Look at each line of the listing. Copy those that hold the string "which".
====
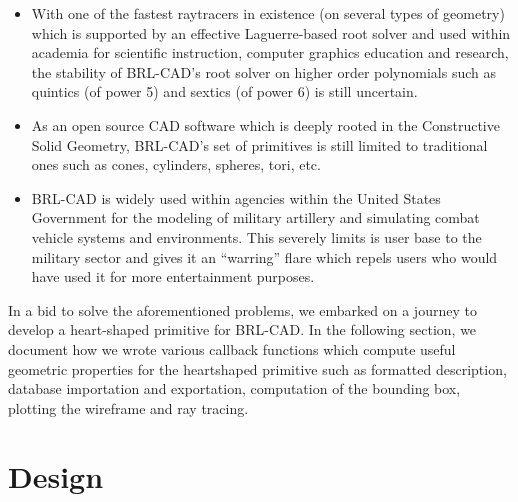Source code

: \begin{itemize}
\item With   one   of   the   fastest   ray­tracers   in   existence   (on   several   types   of  
geometry)   which   is   supported   by   an   effective   Laguerre-­based   root   solver  
and   used   within   academia   for   scientific   instruction,   computer   graphics  
education   and   research,   the   stability   of   BRL­-CAD's   root   solver   on  
higher ­order   polynomials   such   as   quintics   (of   power   5)   and   sextics   (of  
power 6) is still uncertain.

\item As   an   open   source   CAD   software   which   is   deeply   rooted   in   the  
Constructive   Solid   Geometry,   BRL-­CAD's   set   of   primitives   is   still   limited  
to traditional ones such as cones, cylinders, spheres, tori, etc.

\item BRL­-CAD   is   widely   used   within   agencies   within   the   United   States  
Government   for   the   modeling   of   military   artillery   and   simulating   combat  vehicle   systems   and   environments.   This   severely   limits   is   user   base   to  the   military   sector   and   gives   it   an   “­warring”   flare   which   repels   users   who  would have used it for more entertainment purposes.
\end{itemize}

In   a   bid   to   solve   the   aforementioned   problems,   we   embarked   on   a   journey   to  
develop   a   heart-­shaped   primitive   for   BRL­-CAD.   In   the   following   section,   we  
document   how   we   wrote   various   callback   functions   which   compute   useful  
geometric   properties   for   the   heart­shaped   primitive   such   as   formatted  
description,   database   importation   and   exportation,   computation   of   the   bounding  
box, plotting the wireframe and ray tracing.


\section{Design}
====
● RESPONSE TO THIS EXERCISE
geometry)   which   is   supported   by   an   effective   Laguerre-­based   root   solver  
\item As   an   open   source   CAD   software   which   is   deeply   rooted   in   the  
Government   for   the   modeling   of   military   artillery   and   simulating   combat  vehicle   systems   and   environments.   This   severely   limits   is   user   base   to  the   military   sector   and   gives   it   an   “­warring”   flare   which   repels   users   who  would have used it for more entertainment purposes.
document   how   we   wrote   various   callback   functions   which   compute   useful  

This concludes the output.